Depois de destruir, a extrema direita encena a farsa final: apresenta-se como “solução” para o caos que ela mesma produziu. Mas essa solução é uma fraude política grosseira. Não há um único dado sólido, replicável e consistente que comprove benefícios estruturais sob governos de extrema direita. O que existe é aumento de instabilidade, degradação institucional, concentração de poder e aprofundamento de desigualdades. O resto é propaganda.

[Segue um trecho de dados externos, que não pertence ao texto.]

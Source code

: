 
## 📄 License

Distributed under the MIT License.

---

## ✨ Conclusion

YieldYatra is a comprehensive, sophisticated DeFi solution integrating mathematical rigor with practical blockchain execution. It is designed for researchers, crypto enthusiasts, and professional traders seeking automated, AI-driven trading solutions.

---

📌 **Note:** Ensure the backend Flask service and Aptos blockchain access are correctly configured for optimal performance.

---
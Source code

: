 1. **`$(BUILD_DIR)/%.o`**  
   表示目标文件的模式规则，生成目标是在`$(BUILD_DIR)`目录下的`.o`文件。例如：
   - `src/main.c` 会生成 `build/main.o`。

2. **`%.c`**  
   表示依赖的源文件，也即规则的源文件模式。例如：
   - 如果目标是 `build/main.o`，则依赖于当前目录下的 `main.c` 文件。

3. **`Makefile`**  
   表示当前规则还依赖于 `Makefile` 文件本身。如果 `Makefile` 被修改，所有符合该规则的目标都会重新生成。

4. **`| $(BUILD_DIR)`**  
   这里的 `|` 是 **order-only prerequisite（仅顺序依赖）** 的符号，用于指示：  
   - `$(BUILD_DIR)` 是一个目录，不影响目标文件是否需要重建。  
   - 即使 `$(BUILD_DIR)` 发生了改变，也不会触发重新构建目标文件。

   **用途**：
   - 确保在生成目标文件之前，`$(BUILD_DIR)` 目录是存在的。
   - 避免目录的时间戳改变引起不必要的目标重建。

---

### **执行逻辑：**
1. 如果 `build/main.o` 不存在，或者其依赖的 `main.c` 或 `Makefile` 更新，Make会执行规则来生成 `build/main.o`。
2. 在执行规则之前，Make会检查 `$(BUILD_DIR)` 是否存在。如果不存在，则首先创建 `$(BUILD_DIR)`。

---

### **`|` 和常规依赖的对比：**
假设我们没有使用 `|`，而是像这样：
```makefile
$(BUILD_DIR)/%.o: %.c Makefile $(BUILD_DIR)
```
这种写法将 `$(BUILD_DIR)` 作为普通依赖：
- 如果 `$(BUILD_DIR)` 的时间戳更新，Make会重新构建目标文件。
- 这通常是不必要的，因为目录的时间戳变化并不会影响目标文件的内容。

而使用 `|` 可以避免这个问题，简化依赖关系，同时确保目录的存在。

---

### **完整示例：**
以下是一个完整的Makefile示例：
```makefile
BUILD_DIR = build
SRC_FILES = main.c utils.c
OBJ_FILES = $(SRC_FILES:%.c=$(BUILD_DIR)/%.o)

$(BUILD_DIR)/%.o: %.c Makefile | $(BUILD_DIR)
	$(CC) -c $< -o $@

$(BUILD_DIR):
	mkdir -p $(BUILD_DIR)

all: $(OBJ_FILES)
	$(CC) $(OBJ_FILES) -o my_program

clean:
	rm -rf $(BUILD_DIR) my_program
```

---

Trump não é um acidente histórico, nem Bolsonaro foi. Ambos são sintomas de uma crise mais profunda da ordem liberal internacional, na qual valores como paz, direitos humanos e cooperação sobrevivem apenas enquanto não ameaçam lucro, poder ou controle. No momento em que ameaçam, são descartados sem hesitação. A extrema direita não falha em cumprir promessas porque erra; ela falha porque nunca pretendeu cumpri-las.

A verdade incômoda é simples: a extrema direita precisa do colapso para existir. Ela se alimenta do medo, do ressentimento e da desinformação. Não oferece futuro algum, porque seu projeto é regressivo por definição. Onde ela passa, não deixa alternativa viável — deixa apenas terra arrasada, instituições enfraquecidas e sociedades mais pobres, mais violentas e mais fragmentadas.

Não há conciliação possível com um método político que vive da corrosão permanente. Tratar a extrema direita como “opinião legítima” é normalizar a destruição. Ela não é resposta para crise alguma; ela é a própria crise convertida em projeto de poder.